● What the task asks: Verbatim transcription with images omitted: return the entries below in full.

Pictures paired with source code:
○ ○ ○ ○ ○ ○ ○

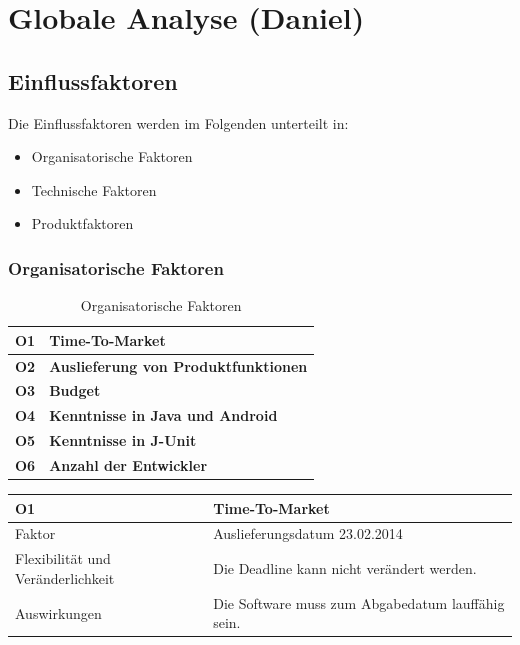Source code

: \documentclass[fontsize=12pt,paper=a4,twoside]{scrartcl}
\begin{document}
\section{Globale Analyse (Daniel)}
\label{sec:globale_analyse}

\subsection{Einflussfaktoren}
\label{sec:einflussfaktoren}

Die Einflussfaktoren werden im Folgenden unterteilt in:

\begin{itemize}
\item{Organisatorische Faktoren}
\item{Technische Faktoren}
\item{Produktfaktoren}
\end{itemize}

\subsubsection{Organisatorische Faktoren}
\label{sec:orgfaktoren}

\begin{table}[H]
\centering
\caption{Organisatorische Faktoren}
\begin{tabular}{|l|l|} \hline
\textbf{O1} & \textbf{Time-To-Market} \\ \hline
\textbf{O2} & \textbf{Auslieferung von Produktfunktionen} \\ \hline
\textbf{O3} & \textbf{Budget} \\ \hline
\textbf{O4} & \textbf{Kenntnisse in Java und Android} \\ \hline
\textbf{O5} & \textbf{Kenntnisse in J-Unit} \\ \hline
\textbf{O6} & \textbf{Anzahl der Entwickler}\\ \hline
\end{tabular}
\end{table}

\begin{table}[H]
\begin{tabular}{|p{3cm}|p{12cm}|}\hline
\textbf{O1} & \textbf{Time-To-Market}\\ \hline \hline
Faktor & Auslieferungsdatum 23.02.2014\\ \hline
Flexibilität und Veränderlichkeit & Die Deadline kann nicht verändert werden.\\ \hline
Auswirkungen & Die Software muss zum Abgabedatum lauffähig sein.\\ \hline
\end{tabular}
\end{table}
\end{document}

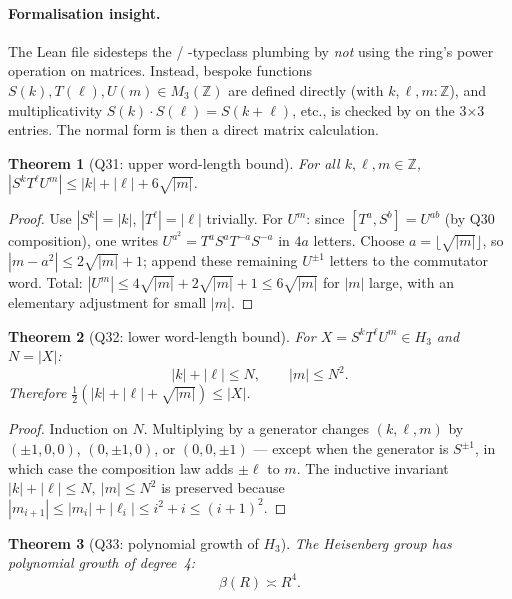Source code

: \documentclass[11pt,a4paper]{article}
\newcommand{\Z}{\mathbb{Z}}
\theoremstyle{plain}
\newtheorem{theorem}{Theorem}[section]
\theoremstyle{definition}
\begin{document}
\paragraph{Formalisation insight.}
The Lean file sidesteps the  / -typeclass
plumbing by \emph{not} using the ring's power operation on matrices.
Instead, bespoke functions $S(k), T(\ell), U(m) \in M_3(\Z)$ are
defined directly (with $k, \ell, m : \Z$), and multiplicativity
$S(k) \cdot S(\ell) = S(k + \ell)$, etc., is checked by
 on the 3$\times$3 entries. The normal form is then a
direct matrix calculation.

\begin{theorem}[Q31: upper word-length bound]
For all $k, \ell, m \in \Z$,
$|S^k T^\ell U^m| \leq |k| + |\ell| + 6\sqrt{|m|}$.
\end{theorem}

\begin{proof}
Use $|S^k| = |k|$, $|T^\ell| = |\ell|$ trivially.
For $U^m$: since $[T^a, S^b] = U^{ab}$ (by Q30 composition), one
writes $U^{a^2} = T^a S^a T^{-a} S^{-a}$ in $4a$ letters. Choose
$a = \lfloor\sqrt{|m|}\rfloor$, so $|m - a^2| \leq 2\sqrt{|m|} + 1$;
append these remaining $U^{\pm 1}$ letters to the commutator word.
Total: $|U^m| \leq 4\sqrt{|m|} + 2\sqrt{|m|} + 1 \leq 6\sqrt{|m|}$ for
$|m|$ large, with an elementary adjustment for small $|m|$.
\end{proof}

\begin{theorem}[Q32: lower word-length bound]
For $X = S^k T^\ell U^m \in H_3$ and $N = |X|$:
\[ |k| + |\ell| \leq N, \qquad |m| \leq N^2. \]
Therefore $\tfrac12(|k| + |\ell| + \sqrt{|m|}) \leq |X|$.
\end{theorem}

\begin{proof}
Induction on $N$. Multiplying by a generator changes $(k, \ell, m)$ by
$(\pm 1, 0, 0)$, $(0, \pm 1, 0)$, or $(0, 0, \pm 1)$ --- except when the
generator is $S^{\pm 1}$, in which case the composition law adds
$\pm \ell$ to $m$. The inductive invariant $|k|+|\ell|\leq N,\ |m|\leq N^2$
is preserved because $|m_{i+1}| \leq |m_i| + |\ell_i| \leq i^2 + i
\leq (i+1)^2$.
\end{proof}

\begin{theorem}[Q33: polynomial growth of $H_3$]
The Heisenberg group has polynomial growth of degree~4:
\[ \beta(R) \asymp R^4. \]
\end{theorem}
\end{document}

○ ○ ○ ○ ○ ○ ○

● Reply to the task:
Source code

: \documentclass[fontsize=12pt,paper=a4,twoside]{scrartcl}
\begin{document}
\section{Globale Analyse (Daniel)}
\label{sec:globale_analyse}

\subsection{Einflussfaktoren}
\label{sec:einflussfaktoren}

Die Einflussfaktoren werden im Folgenden unterteilt in:

\begin{itemize}
\item{Organisatorische Faktoren}
\item{Technische Faktoren}
\item{Produktfaktoren}
\end{itemize}

\subsubsection{Organisatorische Faktoren}
\label{sec:orgfaktoren}

\begin{table}[H]
\centering
\caption{Organisatorische Faktoren}
\begin{tabular}{|l|l|} \hline
\textbf{O1} & \textbf{Time-To-Market} \\ \hline
\textbf{O2} & \textbf{Auslieferung von Produktfunktionen} \\ \hline
\textbf{O3} & \textbf{Budget} \\ \hline
\textbf{O4} & \textbf{Kenntnisse in Java und Android} \\ \hline
\textbf{O5} & \textbf{Kenntnisse in J-Unit} \\ \hline
\textbf{O6} & \textbf{Anzahl der Entwickler}\\ \hline
\end{tabular}
\end{table}

\begin{table}[H]
\begin{tabular}{|p{3cm}|p{12cm}|}\hline
\textbf{O1} & \textbf{Time-To-Market}\\ \hline \hline
Faktor & Auslieferungsdatum 23.02.2014\\ \hline
Flexibilität und Veränderlichkeit & Die Deadline kann nicht verändert werden.\\ \hline
Auswirkungen & Die Software muss zum Abgabedatum lauffähig sein.\\ \hline
\end{tabular}
\end{table}
\end{document}

Source code

: \documentclass[11pt,a4paper]{article}
\newcommand{\Z}{\mathbb{Z}}
\theoremstyle{plain}
\newtheorem{theorem}{Theorem}[section]
\theoremstyle{definition}
\begin{document}
\paragraph{Formalisation insight.}
The Lean file sidesteps the  / -typeclass
plumbing by \emph{not} using the ring's power operation on matrices.
Instead, bespoke functions $S(k), T(\ell), U(m) \in M_3(\Z)$ are
defined directly (with $k, \ell, m : \Z$), and multiplicativity
$S(k) \cdot S(\ell) = S(k + \ell)$, etc., is checked by
 on the 3$\times$3 entries. The normal form is then a
direct matrix calculation.

\begin{theorem}[Q31: upper word-length bound]
For all $k, \ell, m \in \Z$,
$|S^k T^\ell U^m| \leq |k| + |\ell| + 6\sqrt{|m|}$.
\end{theorem}

\begin{proof}
Use $|S^k| = |k|$, $|T^\ell| = |\ell|$ trivially.
For $U^m$: since $[T^a, S^b] = U^{ab}$ (by Q30 composition), one
writes $U^{a^2} = T^a S^a T^{-a} S^{-a}$ in $4a$ letters. Choose
$a = \lfloor\sqrt{|m|}\rfloor$, so $|m - a^2| \leq 2\sqrt{|m|} + 1$;
append these remaining $U^{\pm 1}$ letters to the commutator word.
Total: $|U^m| \leq 4\sqrt{|m|} + 2\sqrt{|m|} + 1 \leq 6\sqrt{|m|}$ for
$|m|$ large, with an elementary adjustment for small $|m|$.
\end{proof}

\begin{theorem}[Q32: lower word-length bound]
For $X = S^k T^\ell U^m \in H_3$ and $N = |X|$:
\[ |k| + |\ell| \leq N, \qquad |m| \leq N^2. \]
Therefore $\tfrac12(|k| + |\ell| + \sqrt{|m|}) \leq |X|$.
\end{theorem}

\begin{proof}
Induction on $N$. Multiplying by a generator changes $(k, \ell, m)$ by
$(\pm 1, 0, 0)$, $(0, \pm 1, 0)$, or $(0, 0, \pm 1)$ --- except when the
generator is $S^{\pm 1}$, in which case the composition law adds
$\pm \ell$ to $m$. The inductive invariant $|k|+|\ell|\leq N,\ |m|\leq N^2$
is preserved because $|m_{i+1}| \leq |m_i| + |\ell_i| \leq i^2 + i
\leq (i+1)^2$.
\end{proof}

\begin{theorem}[Q33: polynomial growth of $H_3$]
The Heisenberg group has polynomial growth of degree~4:
\[ \beta(R) \asymp R^4. \]
\end{theorem}
\end{document}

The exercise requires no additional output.